───── Record excerpts

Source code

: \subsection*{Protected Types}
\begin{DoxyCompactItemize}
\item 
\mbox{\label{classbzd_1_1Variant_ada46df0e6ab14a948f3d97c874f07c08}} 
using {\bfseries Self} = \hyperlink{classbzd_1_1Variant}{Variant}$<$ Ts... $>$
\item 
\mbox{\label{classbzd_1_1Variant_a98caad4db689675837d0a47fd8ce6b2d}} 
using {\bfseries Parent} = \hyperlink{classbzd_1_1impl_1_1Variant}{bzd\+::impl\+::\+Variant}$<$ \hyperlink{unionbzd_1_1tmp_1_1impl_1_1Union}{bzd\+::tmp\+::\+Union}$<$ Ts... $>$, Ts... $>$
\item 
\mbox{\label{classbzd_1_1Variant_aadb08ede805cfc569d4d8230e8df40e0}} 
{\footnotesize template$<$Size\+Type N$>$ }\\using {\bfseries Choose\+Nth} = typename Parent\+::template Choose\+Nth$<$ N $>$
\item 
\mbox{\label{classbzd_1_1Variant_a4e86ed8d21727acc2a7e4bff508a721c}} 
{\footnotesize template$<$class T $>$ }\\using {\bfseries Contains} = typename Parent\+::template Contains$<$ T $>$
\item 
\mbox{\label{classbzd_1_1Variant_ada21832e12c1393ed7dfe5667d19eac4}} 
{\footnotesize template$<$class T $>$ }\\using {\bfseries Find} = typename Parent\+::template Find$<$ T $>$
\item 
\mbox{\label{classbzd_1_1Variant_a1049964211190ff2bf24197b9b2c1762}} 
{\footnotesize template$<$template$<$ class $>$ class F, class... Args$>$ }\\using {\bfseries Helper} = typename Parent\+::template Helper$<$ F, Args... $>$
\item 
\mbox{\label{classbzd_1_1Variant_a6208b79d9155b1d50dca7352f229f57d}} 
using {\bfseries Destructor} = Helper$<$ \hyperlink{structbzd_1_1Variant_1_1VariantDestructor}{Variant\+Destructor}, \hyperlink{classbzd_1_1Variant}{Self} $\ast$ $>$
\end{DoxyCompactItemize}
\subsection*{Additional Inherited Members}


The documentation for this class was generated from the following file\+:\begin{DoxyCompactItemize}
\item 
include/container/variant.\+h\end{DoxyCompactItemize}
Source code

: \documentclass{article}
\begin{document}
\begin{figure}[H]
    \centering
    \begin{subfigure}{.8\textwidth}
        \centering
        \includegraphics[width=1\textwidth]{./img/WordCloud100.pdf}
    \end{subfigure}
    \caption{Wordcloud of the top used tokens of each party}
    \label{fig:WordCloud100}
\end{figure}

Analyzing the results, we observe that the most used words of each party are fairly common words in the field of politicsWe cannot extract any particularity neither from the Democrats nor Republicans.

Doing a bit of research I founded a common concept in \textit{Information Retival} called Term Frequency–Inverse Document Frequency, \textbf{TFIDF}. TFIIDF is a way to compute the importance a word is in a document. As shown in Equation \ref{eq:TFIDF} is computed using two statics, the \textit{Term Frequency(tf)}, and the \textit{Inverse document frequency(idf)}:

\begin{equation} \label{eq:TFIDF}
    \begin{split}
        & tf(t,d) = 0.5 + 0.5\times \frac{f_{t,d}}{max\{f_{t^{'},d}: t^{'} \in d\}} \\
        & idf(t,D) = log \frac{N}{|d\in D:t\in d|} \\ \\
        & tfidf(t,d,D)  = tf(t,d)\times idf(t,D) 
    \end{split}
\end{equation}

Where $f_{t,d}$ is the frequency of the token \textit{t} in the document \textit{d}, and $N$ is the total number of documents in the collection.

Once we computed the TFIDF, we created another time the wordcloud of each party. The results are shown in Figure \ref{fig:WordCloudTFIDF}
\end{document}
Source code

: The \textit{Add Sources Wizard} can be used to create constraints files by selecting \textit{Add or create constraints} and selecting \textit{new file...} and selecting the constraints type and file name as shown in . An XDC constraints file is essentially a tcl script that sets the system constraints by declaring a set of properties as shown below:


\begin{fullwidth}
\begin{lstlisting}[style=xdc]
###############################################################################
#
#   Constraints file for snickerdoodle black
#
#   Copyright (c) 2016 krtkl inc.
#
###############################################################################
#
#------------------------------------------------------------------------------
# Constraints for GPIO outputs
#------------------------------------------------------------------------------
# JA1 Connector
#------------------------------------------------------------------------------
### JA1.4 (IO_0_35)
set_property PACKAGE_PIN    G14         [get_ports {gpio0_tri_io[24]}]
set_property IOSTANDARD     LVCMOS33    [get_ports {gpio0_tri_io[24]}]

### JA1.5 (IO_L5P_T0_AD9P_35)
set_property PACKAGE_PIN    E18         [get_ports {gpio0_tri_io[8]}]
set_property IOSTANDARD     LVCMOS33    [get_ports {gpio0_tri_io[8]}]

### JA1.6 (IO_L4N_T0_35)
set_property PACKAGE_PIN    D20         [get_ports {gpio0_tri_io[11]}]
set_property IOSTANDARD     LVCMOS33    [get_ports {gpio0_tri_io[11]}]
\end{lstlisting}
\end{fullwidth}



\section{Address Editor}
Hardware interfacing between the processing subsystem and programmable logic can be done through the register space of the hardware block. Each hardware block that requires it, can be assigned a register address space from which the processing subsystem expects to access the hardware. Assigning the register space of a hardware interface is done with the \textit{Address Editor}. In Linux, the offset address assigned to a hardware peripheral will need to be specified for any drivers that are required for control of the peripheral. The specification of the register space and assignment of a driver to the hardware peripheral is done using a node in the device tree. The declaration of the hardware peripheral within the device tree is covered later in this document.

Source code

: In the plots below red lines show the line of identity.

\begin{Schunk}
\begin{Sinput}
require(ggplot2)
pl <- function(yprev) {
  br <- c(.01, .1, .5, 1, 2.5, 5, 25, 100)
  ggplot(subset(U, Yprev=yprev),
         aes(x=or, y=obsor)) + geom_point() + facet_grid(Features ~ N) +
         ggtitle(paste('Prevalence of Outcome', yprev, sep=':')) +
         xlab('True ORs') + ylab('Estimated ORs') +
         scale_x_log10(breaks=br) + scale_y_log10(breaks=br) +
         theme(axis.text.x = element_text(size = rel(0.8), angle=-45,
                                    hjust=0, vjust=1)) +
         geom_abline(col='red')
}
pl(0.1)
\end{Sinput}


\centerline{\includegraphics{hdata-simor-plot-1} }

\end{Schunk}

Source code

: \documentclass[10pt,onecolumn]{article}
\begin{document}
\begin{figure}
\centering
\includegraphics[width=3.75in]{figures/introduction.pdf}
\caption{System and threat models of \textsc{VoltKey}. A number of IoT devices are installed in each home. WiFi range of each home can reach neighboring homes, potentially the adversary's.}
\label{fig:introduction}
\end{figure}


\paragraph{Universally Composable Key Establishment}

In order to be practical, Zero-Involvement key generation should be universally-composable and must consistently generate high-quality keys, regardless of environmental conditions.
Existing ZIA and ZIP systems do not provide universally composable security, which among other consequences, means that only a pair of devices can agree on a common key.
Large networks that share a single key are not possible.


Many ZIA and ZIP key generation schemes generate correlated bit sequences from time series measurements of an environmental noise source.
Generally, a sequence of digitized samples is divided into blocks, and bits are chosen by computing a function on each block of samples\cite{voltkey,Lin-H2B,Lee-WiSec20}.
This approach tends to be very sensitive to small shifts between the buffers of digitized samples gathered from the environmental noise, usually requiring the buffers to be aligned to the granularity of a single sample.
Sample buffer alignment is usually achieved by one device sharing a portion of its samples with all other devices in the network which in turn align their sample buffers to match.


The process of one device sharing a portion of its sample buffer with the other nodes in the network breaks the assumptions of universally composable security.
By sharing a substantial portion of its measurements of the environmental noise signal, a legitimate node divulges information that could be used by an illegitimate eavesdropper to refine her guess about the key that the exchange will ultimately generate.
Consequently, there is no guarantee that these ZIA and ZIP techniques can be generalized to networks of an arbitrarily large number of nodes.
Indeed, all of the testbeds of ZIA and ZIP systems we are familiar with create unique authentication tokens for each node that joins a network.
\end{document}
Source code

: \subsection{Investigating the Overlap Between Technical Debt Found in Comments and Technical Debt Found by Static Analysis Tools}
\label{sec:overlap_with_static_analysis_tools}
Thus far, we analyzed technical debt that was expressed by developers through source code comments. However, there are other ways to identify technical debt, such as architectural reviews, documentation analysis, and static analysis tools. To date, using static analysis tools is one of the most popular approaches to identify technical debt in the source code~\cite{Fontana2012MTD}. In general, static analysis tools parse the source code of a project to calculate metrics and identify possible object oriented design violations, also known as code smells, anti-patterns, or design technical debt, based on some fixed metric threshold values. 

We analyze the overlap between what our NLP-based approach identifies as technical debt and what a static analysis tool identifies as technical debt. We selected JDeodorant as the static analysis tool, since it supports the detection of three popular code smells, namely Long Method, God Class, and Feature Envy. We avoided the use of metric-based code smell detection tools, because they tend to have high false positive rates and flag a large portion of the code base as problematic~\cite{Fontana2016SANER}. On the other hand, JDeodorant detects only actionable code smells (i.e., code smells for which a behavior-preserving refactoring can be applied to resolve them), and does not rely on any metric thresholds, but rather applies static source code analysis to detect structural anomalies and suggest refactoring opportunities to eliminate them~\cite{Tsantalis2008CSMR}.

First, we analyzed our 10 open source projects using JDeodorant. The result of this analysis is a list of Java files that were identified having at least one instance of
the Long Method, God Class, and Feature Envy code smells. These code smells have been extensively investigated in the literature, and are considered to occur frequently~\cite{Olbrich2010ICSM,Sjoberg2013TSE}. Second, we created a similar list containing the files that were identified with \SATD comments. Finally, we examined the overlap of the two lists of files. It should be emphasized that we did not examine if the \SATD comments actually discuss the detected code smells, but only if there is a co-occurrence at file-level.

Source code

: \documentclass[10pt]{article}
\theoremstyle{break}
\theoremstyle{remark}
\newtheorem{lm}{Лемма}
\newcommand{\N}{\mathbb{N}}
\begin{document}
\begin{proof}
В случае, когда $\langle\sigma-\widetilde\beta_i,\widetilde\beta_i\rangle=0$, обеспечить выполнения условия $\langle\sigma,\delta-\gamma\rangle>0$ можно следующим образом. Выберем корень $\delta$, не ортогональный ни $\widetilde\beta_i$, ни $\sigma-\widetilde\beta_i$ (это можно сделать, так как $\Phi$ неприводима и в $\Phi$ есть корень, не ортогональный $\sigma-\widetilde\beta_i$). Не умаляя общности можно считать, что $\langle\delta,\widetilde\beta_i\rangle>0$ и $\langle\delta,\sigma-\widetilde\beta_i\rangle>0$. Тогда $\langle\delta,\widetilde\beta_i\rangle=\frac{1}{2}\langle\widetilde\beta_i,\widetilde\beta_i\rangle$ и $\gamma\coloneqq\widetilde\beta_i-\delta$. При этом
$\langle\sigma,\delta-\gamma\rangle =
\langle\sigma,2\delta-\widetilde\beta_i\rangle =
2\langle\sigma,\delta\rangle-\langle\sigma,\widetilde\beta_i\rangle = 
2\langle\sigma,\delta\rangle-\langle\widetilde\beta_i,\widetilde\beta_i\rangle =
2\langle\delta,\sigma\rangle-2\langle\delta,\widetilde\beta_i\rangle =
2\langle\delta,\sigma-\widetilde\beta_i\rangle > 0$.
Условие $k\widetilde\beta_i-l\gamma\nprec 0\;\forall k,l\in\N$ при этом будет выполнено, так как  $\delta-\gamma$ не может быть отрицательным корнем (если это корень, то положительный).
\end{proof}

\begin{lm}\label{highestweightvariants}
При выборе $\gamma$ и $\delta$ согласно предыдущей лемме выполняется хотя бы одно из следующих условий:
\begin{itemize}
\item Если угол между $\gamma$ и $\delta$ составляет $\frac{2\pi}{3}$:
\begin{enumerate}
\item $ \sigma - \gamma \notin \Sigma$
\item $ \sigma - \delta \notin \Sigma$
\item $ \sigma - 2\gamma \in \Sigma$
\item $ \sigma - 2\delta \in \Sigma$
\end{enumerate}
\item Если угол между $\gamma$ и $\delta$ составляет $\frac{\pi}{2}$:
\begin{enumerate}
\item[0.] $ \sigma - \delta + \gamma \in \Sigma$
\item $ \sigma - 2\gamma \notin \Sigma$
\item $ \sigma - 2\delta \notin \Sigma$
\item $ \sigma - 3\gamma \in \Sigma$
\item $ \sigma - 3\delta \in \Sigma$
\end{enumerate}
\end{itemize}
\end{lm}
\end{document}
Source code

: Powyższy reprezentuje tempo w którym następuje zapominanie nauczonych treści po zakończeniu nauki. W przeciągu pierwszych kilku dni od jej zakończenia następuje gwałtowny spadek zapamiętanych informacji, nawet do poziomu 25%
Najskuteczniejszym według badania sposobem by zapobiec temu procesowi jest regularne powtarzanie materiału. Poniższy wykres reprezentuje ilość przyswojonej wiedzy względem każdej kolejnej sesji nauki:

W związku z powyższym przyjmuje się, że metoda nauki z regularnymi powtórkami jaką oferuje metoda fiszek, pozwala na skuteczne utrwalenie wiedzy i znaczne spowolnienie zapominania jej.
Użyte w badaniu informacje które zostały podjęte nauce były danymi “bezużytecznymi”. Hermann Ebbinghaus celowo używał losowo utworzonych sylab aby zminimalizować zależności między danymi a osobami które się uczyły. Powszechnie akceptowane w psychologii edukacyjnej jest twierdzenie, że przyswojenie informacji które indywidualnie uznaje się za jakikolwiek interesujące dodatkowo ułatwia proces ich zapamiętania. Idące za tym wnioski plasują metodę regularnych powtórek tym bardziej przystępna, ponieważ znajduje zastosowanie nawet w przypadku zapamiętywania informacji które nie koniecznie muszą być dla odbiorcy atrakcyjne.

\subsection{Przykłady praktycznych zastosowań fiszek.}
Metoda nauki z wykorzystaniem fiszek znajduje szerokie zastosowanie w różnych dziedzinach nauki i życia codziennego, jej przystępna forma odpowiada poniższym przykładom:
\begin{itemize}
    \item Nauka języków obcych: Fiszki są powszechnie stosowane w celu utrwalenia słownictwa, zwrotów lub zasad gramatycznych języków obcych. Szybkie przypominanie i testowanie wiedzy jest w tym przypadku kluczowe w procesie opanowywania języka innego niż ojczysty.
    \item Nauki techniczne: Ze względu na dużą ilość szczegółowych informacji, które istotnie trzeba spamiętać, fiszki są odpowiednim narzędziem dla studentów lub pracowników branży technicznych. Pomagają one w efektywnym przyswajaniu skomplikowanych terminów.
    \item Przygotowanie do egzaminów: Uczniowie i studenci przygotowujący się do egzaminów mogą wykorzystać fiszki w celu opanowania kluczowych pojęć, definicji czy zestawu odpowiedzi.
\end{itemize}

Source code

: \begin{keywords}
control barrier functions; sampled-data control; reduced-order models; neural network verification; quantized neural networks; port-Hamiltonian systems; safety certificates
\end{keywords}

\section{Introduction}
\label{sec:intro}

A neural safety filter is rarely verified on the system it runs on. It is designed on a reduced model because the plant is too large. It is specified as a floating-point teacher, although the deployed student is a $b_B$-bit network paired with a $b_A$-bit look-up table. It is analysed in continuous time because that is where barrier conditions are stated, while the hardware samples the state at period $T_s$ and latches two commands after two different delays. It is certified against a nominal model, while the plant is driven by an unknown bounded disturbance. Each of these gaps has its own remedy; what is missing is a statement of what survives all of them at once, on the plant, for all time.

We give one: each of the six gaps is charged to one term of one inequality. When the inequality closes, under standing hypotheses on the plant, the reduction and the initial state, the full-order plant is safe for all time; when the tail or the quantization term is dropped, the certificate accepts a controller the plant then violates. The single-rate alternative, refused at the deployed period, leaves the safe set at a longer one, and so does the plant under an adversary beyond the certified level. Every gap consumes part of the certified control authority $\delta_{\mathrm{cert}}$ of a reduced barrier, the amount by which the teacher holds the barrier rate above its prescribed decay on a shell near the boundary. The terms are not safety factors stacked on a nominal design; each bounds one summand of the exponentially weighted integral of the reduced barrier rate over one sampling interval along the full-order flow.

──────────

### [Problem statement]
Search the entries above for the word "results" and copy each line where it appears.

### [Written reply]
Analyzing the results, we observe that the most used words of each party are fairly common words in the field of politicsWe cannot extract any particularity neither from the Democrats nor Republicans.
Once we computed the TFIDF, we created another time the wordcloud of each party. The results are shown in Figure \ref{fig:WordCloudTFIDF}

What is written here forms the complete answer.